WASHINGTON (Reuters) - Uber Technologies Inc's UBER.N plan to buy Postmates Inc could pose problems in Miami and Los Angeles where the two dominate the food delivery market, according to antitrust experts who said it would be difficult to set up an asset sale to resolve the issue.
Uber, the No. 3 in restaurant food delivery, said on Monday it would buy No. 4 Postmates for $2.65 billion after its plan to buy Grubhub Inc GRUB.N fell apart.
With the deal, Doordash remains the industry leader at 45% of sales for May, Uber Eats becomes No. 2 at 30% and Grubhub would be No. 3 at 23%, according to research firm Second Measure.
The merged company would see its market share jump to 78% in Miami, 50% in Los Angeles and 43% in Phoenix, according to data published by the research firm in June. Enforcers will likely look at the deal’s impact on cities because the effect of less competition perhaps higher delivery fees or less pay to drivers -- is likely to be felt most in cities rather than nationally.

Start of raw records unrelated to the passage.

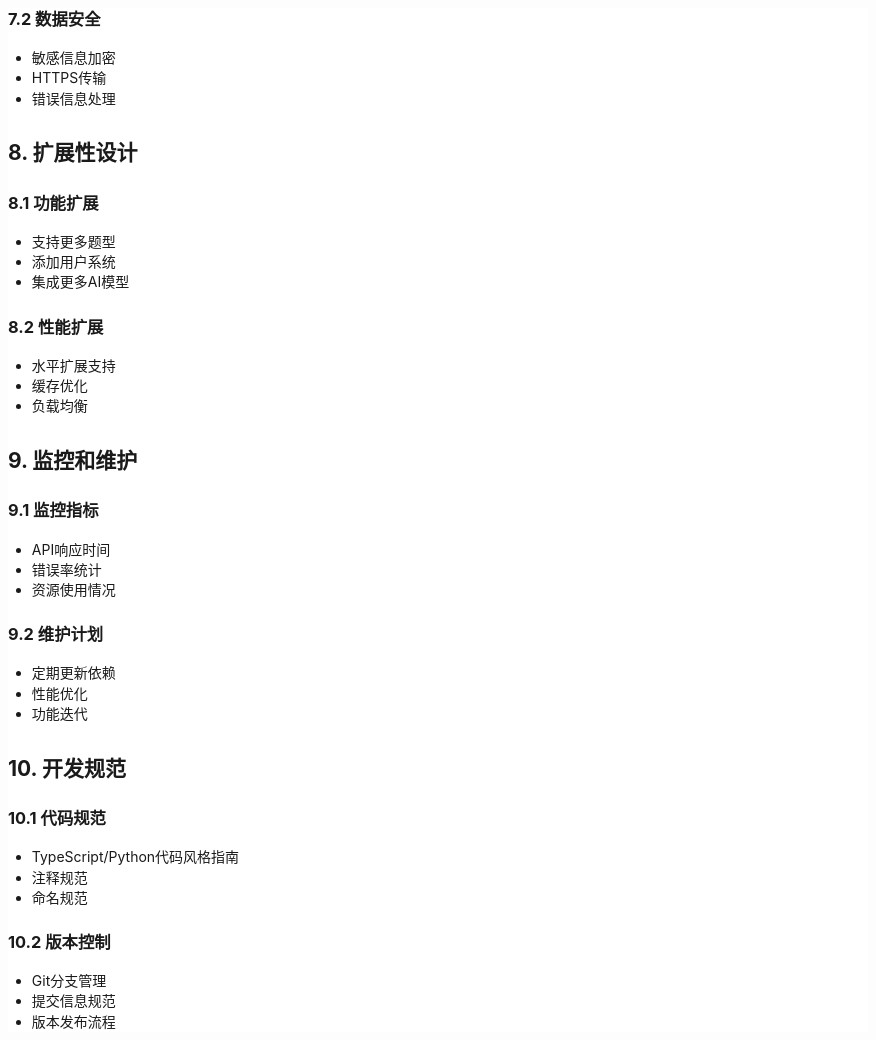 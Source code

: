 ### 7.2 数据安全
- 敏感信息加密
- HTTPS传输
- 错误信息处理

## 8. 扩展性设计

### 8.1 功能扩展
- 支持更多题型
- 添加用户系统
- 集成更多AI模型

### 8.2 性能扩展
- 水平扩展支持
- 缓存优化
- 负载均衡

## 9. 监控和维护

### 9.1 监控指标
- API响应时间
- 错误率统计
- 资源使用情况

### 9.2 维护计划
- 定期更新依赖
- 性能优化
- 功能迭代

## 10. 开发规范

### 10.1 代码规范
- TypeScript/Python代码风格指南
- 注释规范
- 命名规范

### 10.2 版本控制
- Git分支管理
- 提交信息规范
- 版本发布流程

Normally antitrust enforcers require company assets to be sold like a factory to ensure that industry rivals can compete. But it’s not clear what could be done to redress lost competition from this deal since the most obvious assets are deals with restaurants and drivers who are often gig workers, antitrust experts said.
The difficult task facing enforcers would be to allow the companies to combine but to leave space for rivals to grow in the cities where the worst concentration occurs, said Chris Sagers, who teaches at the Cleveland-Marshall College of Law.
Geoffrey Manne, president of the International Center for Law and Economics, argued the deal should easily win antitrust approval, saying that if the big companies raise their rates new firms could easily enter the market.
The deal will be reviewed by the Justice Department or Federal Trade Commission to ensure that it complies with antitrust law.
Antitrust enforcers may also look at the effect of the deal on drivers, whose daily pay could fall if the number of companies competing for their services is reduced.
“Historically, the agencies have not paid much attention to labor,” said Henry Su, formerly with the FTC and now with Constantine Cannon LLP. “This may be a good test case to look at the driver side of things. At a minimum, you can’t ignore that this is an issue.”